While a homeowners' association is designed to take care of the areas around the homes---tennis courts, sidewalks and pools, for example---sometimes it has to deal with problem tenants. If someone in your community is renting out to a Section 8 participant, there are ways to approach the problem with the homeowner and facilitate the removal of the Section 8 lessee from the premises.
A homeowner's association (HOA) is a group of people living in the same neighborhood who help keep it clean, safe and organized. One of the primary concerns of the HOA is the appearance and feeling of the neighborhood; most HOA rules are set up to both entice potential buyers and maintain a good standard of living for all homeowners. HOA guidelines are referred to in the buyer's agreement and come as a separate packet of papers.
Section 8 is a subsidized housing program funded by the Department of Housing and Urban Development, but managed by local housing authorities. Homeowners renting to Section 8 participants must have their house inspected and agree to certain rules. Section 8 recipients pay between 10 and 30 percent of their income to rent and the rest is covered by the program. It can be difficult to evict a Section 8 tenant once they have moved in, unless they are breaking the rules, like not reporting income or choosing a higher-priced property than they are qualified for. All Section 8 leases last for a minimum of a year.

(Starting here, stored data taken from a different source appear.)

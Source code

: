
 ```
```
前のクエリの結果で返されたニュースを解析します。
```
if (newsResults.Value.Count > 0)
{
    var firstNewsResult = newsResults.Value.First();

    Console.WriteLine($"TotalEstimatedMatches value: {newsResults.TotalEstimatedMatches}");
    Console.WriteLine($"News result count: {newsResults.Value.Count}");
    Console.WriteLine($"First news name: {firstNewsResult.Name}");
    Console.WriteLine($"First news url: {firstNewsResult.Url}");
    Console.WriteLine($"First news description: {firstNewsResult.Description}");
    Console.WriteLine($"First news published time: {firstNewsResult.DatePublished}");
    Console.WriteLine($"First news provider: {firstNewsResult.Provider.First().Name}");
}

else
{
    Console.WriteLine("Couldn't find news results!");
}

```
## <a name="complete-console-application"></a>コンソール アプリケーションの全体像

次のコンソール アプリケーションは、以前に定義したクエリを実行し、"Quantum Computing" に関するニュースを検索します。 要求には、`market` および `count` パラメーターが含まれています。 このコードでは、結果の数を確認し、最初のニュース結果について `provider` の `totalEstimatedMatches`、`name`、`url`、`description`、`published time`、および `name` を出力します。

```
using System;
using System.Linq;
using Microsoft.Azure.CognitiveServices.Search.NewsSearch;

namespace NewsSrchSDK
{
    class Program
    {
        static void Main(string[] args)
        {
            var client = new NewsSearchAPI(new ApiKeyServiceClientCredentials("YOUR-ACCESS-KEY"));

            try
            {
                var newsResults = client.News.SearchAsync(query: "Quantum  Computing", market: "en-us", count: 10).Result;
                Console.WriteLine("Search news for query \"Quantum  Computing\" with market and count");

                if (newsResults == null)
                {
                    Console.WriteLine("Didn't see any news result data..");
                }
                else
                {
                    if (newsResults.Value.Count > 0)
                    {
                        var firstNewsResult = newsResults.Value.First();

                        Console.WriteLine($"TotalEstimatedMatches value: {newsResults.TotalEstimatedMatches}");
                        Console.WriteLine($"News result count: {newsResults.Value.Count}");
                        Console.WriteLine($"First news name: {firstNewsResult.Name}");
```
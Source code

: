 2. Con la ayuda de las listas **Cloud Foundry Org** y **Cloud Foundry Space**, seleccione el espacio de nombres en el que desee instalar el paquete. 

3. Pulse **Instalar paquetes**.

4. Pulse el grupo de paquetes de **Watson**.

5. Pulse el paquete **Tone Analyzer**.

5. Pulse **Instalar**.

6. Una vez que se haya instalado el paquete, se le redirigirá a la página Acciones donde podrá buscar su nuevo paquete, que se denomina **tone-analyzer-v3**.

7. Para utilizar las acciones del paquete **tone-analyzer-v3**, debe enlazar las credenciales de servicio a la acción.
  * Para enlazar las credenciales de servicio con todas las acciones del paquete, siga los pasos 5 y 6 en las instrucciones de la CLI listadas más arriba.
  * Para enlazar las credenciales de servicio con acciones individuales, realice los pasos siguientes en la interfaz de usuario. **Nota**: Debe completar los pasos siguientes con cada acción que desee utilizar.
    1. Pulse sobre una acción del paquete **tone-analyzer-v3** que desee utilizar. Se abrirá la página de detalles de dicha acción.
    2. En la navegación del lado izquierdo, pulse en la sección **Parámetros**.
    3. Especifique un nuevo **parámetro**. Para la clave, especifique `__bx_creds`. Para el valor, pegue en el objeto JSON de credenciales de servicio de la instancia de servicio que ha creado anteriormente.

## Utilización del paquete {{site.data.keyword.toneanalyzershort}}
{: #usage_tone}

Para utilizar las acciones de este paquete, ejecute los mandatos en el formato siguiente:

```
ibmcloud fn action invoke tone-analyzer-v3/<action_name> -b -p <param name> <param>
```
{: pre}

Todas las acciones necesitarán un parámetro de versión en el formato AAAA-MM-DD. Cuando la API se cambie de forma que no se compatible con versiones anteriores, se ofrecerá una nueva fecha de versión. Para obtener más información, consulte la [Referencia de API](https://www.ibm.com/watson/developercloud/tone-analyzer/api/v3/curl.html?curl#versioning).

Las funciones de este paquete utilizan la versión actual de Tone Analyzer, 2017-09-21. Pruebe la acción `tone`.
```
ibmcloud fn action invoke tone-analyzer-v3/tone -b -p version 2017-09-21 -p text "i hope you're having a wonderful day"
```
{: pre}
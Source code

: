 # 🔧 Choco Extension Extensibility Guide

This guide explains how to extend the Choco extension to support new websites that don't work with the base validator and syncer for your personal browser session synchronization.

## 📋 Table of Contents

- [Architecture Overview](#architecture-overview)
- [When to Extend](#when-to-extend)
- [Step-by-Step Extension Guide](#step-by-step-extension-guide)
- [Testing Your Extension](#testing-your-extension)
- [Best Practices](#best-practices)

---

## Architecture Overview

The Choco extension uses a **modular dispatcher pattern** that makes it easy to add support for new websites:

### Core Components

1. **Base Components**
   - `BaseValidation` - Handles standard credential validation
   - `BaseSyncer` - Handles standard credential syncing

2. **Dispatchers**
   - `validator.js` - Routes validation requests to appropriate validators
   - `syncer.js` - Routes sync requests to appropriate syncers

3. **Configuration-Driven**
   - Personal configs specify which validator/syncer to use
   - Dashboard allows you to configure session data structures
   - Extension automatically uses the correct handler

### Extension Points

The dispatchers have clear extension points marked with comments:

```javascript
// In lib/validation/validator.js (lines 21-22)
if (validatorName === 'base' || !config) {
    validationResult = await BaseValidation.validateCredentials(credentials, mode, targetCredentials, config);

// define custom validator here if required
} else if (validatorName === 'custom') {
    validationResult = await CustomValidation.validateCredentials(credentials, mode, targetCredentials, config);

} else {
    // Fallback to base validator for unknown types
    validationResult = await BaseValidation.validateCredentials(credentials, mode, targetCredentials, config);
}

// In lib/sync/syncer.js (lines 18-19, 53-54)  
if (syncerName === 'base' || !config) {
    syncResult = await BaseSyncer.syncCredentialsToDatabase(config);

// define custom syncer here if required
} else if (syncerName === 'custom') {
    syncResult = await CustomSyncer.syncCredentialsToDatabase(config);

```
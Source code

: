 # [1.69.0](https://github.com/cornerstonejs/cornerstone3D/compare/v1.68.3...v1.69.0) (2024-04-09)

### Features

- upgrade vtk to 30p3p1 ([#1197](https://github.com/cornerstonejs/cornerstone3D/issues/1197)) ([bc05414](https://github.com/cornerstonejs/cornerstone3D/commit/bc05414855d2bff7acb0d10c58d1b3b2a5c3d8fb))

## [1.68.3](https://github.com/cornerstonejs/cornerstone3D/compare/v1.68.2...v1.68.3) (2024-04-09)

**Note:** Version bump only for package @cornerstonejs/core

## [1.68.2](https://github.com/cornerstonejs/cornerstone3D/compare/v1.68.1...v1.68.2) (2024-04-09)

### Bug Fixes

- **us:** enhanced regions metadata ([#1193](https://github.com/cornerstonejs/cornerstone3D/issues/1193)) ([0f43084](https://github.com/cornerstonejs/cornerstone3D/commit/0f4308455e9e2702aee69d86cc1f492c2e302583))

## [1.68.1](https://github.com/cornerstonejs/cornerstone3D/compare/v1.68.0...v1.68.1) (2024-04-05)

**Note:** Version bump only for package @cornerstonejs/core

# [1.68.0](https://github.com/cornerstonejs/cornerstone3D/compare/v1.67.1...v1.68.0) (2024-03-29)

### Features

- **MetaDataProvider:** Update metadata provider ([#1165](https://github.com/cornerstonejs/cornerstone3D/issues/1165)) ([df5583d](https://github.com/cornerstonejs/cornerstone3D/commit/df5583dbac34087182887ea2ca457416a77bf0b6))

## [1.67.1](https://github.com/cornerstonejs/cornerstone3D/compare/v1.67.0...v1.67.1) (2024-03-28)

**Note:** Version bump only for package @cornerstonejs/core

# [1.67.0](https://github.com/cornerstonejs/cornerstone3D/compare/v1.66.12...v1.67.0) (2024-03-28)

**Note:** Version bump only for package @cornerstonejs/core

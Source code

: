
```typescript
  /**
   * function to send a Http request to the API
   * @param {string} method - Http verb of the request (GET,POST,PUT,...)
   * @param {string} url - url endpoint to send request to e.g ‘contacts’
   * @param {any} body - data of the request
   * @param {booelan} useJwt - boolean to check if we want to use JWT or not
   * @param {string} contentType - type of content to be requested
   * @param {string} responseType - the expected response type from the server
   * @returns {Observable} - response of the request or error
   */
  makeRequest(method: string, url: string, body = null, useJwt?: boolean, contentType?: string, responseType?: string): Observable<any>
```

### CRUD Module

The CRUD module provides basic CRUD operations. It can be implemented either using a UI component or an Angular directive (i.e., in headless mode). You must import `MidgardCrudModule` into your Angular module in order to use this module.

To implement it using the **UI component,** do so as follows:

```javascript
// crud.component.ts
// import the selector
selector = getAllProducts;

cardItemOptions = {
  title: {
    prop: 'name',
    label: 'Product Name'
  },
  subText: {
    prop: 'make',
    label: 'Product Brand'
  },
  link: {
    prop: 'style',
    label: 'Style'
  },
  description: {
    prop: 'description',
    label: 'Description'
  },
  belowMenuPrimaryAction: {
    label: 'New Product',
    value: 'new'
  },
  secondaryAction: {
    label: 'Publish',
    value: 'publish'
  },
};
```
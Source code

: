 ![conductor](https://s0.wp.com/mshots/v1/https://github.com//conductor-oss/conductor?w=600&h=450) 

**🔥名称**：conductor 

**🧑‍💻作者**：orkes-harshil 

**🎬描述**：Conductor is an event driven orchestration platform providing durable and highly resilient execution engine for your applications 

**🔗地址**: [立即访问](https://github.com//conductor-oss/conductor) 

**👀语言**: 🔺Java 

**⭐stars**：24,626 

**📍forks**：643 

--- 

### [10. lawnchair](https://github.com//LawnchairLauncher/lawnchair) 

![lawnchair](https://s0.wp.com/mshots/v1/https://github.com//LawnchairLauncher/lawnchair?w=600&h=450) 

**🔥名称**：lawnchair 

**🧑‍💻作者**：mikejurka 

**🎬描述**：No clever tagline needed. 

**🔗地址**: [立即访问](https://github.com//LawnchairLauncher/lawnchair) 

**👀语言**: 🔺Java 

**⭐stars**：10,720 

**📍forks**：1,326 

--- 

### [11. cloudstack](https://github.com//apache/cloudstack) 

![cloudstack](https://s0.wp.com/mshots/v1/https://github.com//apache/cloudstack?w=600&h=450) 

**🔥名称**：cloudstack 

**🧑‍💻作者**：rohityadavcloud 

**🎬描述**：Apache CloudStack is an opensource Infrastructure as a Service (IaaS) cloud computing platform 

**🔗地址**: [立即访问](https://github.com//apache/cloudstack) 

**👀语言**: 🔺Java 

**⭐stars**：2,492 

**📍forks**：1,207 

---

HOA guidelines vary by community. Read your rules to determine whether a tenant can be kicked out. In some circumstances, homeowners are barred from placing a commercial property on their lot; by renting out the home, it can be argued that it has become a commercial establishment. This is not a legal HOA guideline in every state, though, so it may not work in some places. Other HOA guidelines include parking regulations, noise regulations and property maintenance regulations. While most HOA violation penalties are just fines, an HOA representative can discuss the violations with the homeowner and ask the owner to remove the tenant.
Section 8 Rules
Section 8 tenants must pay rent in a timely manner. If rent is not being paid, the tenant can be evicted. If the tenant is not meeting the terms of the lease, she can be evicted. If the lease has ended, the homeowner can ask the tenant to move out. However, all evictions must take place through the homeowner. The HOA can issue fines and penalties to the homeowner for not complying with rules, but cannot legally evict a person from someone's home.